The Board of Directors met on April 21, 2011 and appointed Mr. David Shing Yim Chau, Mr. Junjie Liu, Mr. Ronglin Qiao and Mr. Paul Yanlei Wu to the Board of Directors.  The Company has concluded that Messrs. Chau and Wu are independent directors under the rules of the United States Securities and Exchange Commission ("SEC") and the New York Stock Exchange.  Messrs. Liu and Qiao are not independent directors as they hold executive positions with the Company.

Effective April 21, 2011, Skadden, Arps, Slate, Meagher & Flom LLP & Affiliates ("Skadden") withdrew as special counsel to the Audit Committee and Special Investigation Committee performing the review initiated in September 2010 as well as the recently initiated investigation.

The Board of Directors also appointed Mr. David Chau, Mr. Frank H. Miu (an existing independent director) and Mr. Paul Wu as members of the Company's audit committee.  Mr. David Chau will serve as the chairman of the audit committee and qualifies as an audit committee financial expert.  The Board of Directors also appointed Mr. Frank Miu, Mr. Paul Wu and Mr. Yuefeng Yu (an existing independent director) as members of the compensation committee.  Mr. Paul Wu will serve as chairman of the compensation committee.  The Board of Directors also appointed Mr. David Chau, Mr. Frank Miu and Mr. Yuefeng Yu as members of the nominating and corporate governance committee.  Mr.
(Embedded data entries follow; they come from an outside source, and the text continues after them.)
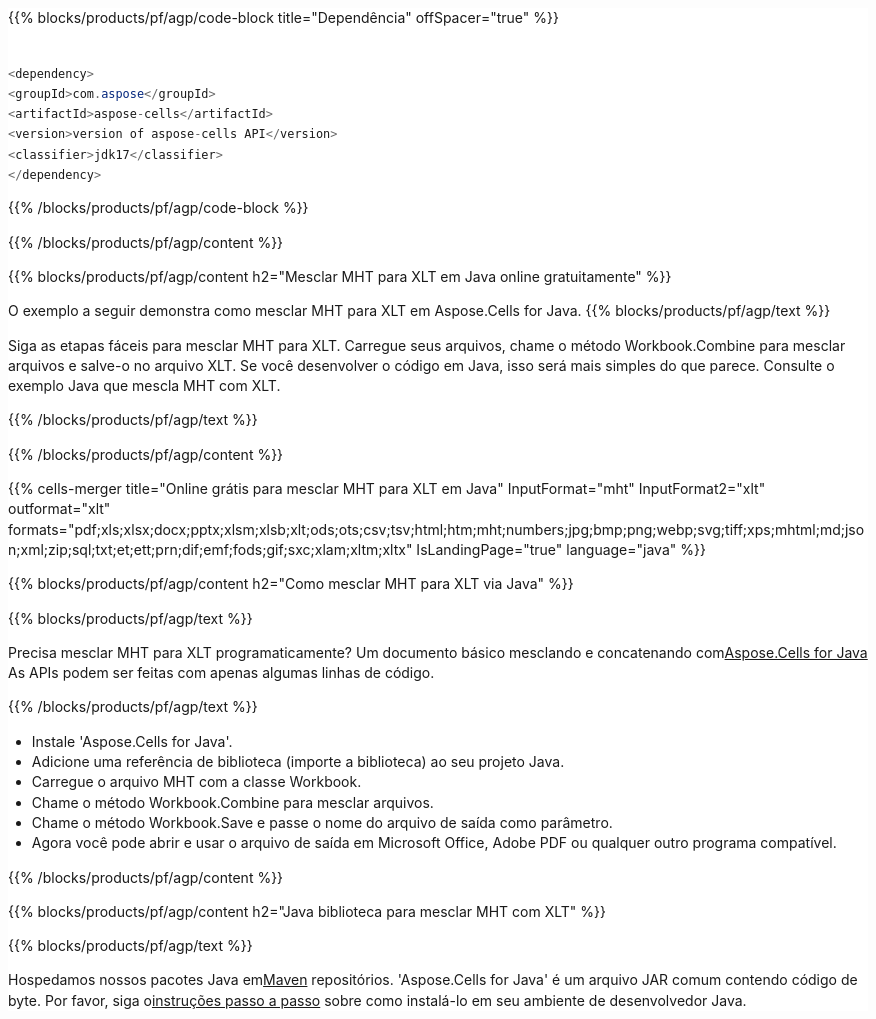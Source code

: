 {{% blocks/products/pf/agp/code-block title="Dependência" offSpacer="true" %}}

```cs

<dependency>
<groupId>com.aspose</groupId>
<artifactId>aspose-cells</artifactId>
<version>version of aspose-cells API</version>
<classifier>jdk17</classifier>
</dependency>

```

{{% /blocks/products/pf/agp/code-block %}}

{{% /blocks/products/pf/agp/content %}}

{{% blocks/products/pf/agp/content h2="Mesclar MHT para XLT em Java online gratuitamente" %}}

O exemplo a seguir demonstra como mesclar MHT para XLT em Aspose.Cells for Java.
{{% blocks/products/pf/agp/text %}}

Siga as etapas fáceis para mesclar MHT para XLT. Carregue seus arquivos, chame o método Workbook.Combine para mesclar arquivos e salve-o no arquivo XLT. Se você desenvolver o código em Java, isso será mais simples do que parece. Consulte o exemplo Java que mescla MHT com XLT.

{{% /blocks/products/pf/agp/text %}}

{{% /blocks/products/pf/agp/content %}}

{{% cells-merger title="Online grátis para mesclar MHT para XLT em Java" InputFormat="mht" InputFormat2="xlt" outformat="xlt" formats="pdf;xls;xlsx;docx;pptx;xlsm;xlsb;xlt;ods;ots;csv;tsv;html;htm;mht;numbers;jpg;bmp;png;webp;svg;tiff;xps;mhtml;md;json;xml;zip;sql;txt;et;ett;prn;dif;emf;fods;gif;sxc;xlam;xltm;xltx" IsLandingPage="true" language="java" %}}

{{% blocks/products/pf/agp/content h2="Como mesclar MHT para XLT via Java" %}}

{{% blocks/products/pf/agp/text %}}

Precisa mesclar MHT para XLT programaticamente? Um documento básico mesclando e concatenando com[Aspose.Cells for Java](https://products.aspose.com/cells/java) As APIs podem ser feitas com apenas algumas linhas de código.

{{% /blocks/products/pf/agp/text %}}

+ Instale 'Aspose.Cells for Java'.
+ Adicione uma referência de biblioteca (importe a biblioteca) ao seu projeto Java.
+ Carregue o arquivo MHT com a classe Workbook.
+ Chame o método Workbook.Combine para mesclar arquivos.
+ Chame o método Workbook.Save e passe o nome do arquivo de saída como parâmetro.
+ Agora você pode abrir e usar o arquivo de saída em Microsoft Office, Adobe PDF ou qualquer outro programa compatível.

{{% /blocks/products/pf/agp/content %}}

{{% blocks/products/pf/agp/content h2="Java biblioteca para mesclar MHT com XLT" %}}

{{% blocks/products/pf/agp/text %}}

 Hospedamos nossos pacotes Java em[Maven](https://repository.aspose.com/webapp/#/artifacts/browse/tree/General/repo/com/aspose/aspose-cells) repositórios. 'Aspose.Cells for Java' é um arquivo JAR comum contendo código de byte. Por favor, siga o[instruções passo a passo](https://docs.aspose.com/cells/java/installation/) sobre como instalá-lo em seu ambiente de desenvolvedor Java.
Yuefeng Yu will serve as chairman of the nominating and corporate governance committee.  As of a result of these appointments, the Company is in compliance with the New York Stock Exchange's requirements with respect to the composition of the Board of Directors and the independence of board and committee members.

The newly constituted Board of Directors voted to continue the ongoing independent investigation of the Company's business practices, including but not limited to a review of the Company's finances, accounting, operations and internal controls by a special investigation committee ("Special Investigation Committee").  The Special Investigation Committee will consist of Mr. David Chau, Mr. Paul Wu, Mr. Yuefeng Yu and Mr. Frank Miu.  Mr. David Chau will serve as chairman of the Special Investigation Committee.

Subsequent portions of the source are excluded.